This page was last updated: September 17, 2014

Otolaryngology Houston

Bechara Y. Ghorayeb, MD
Memorial Hermann Professional Building
1140 Business Center Drive, Suite 560
Houston, Texas 77043
For appointments, call: 713 464 2614

Jaw cysts are broadly defined as an epithelial-lined space within bone.

They are classified as being either nonodontogenic (fissural), such as nasopalatine duct cysts, median palatal cysts, globulomaxillary cysts, and nasolabial cysts; or, odontogenic, such as apical cysts, dentigerous cysts, primordial cysts, odontogenic keratocysts, and residual cysts.

Odontogenic and nonodontogenic cysts are distinguished based on the ontogeny of the epithelium rests from which the cysts are thought to derive, with odontogenic jaw cysts arising from tooth development epithelium, and nonodontogenic jaw cysts arising from epithelium trapped during the fusion of upper jaw bones during embryonic development at sites of fissures.

Nonodontogenic jaw cysts may be further differentiated from one another based on anatomic location: nasopalatine duct cyst (incisural canal), medial palatal cyst (midline of hard palate), globulomaxillary cyst (between premaxilla and maxilla) and nasolabial cysts (along side of nose). Of note, some authors have stopped distinguishing nasopalatine duct cysts from medial palatal cysts, arguing that medial palatal cysts are merely more posterior manifestations of a nasopalatine duct cyst.

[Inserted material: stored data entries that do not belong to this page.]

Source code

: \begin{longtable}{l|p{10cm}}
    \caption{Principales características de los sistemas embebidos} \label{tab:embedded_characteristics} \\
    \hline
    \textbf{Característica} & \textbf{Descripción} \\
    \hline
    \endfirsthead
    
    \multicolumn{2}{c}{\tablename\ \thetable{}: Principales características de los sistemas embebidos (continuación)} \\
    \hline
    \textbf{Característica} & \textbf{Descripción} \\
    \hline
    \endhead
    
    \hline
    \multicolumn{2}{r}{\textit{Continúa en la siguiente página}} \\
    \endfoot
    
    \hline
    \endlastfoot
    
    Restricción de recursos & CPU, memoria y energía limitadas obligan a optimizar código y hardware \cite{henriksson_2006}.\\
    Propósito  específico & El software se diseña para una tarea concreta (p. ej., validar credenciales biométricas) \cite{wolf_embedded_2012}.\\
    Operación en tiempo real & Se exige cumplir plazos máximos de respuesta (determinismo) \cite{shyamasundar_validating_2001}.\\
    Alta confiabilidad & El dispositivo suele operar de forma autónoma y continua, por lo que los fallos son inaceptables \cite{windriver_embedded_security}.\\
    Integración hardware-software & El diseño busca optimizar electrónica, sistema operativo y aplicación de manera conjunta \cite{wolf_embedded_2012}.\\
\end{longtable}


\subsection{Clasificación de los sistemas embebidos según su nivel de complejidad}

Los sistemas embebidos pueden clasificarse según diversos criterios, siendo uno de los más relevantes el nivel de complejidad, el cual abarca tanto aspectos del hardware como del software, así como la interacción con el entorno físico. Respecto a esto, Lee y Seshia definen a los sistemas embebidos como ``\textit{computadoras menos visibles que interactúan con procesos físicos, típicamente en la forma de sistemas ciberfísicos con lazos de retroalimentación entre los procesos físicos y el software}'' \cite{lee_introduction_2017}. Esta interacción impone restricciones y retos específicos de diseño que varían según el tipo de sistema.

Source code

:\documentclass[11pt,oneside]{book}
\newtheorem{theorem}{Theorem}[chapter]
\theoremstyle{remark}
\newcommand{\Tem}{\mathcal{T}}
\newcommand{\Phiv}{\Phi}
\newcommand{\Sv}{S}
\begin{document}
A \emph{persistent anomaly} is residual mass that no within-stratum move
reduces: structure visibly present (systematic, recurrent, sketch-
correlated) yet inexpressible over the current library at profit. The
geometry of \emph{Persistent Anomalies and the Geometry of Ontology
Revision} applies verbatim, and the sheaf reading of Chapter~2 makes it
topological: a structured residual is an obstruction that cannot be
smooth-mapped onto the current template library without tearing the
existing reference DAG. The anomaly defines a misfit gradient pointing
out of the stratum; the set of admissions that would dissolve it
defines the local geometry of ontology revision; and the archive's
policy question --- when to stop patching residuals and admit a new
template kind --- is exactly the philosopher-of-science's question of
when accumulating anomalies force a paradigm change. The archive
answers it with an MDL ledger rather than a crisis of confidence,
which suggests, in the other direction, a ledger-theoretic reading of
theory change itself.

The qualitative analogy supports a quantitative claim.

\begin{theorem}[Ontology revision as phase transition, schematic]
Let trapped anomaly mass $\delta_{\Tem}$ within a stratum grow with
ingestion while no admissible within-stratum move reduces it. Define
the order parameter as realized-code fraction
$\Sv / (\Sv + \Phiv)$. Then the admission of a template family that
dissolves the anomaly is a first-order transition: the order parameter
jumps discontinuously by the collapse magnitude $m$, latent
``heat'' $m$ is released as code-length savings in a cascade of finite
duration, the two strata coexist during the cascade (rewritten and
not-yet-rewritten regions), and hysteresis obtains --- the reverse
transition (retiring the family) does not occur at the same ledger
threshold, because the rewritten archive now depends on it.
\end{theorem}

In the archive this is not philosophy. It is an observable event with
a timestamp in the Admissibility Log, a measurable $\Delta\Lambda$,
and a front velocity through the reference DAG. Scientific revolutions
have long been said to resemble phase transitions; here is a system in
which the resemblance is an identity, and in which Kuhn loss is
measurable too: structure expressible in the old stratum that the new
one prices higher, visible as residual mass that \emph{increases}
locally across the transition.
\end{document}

For more information, click here to read this excellent concise article from the University of Rochester:



The Hard Palate
(The Palatal Process of the Maxilla)

The hard palate is much thicker in front than behind, and forms a considerable part of the floor of the nostril and roof of the mouth.

On the palatal surface of the palatal process, a delicate linear suture may sometimes be seen extending from the anterior palatine fossa to the interval between the lateral incisor and the canine tooth.  This marks the intermaxillary or incisive bone, which is commonly called premaxilla.  It includes the whole thickness of the alveolus, the corresponding part of the floor of the nose, and the anterior nasal spine, and contains the sockets of the incisor teeth. 

The inferior surface of the hard palate is concave, rough and uneven, and forms part of the roof of the mouth.  This surface is perforated by numerous foramina for the passage of nutrient vessels, channeled at the back of its alveolar border by a longitudinal groove, sometimes a canal, for the transmission of the posterior palatine vessels, and the anterior and external palatine nerves from the second division of the trigeminal.

Where the left and right superior maxillary bones are articulated together, a large orifice may be seen in the midline, immediately behind the incisor teeth.  This is the anterior palatine canal or incisive fossa.

On examining the bottom of this fossa, four canals are seen: two branch off laterally to the right and left nasal fossae, and two, one in front and one behind, lie in the midline.

The two lateral canals are named foramina of Stenson. They transmit the terminal branch of the descending or posterior palatine arteries, which ascend from the mouth to the nasal fossae.

The two canals in the midline are termed foramina of Scarpa. They transmit the nasopalatine nerves, the left passing through the anterior canal and the right passing through the posterior.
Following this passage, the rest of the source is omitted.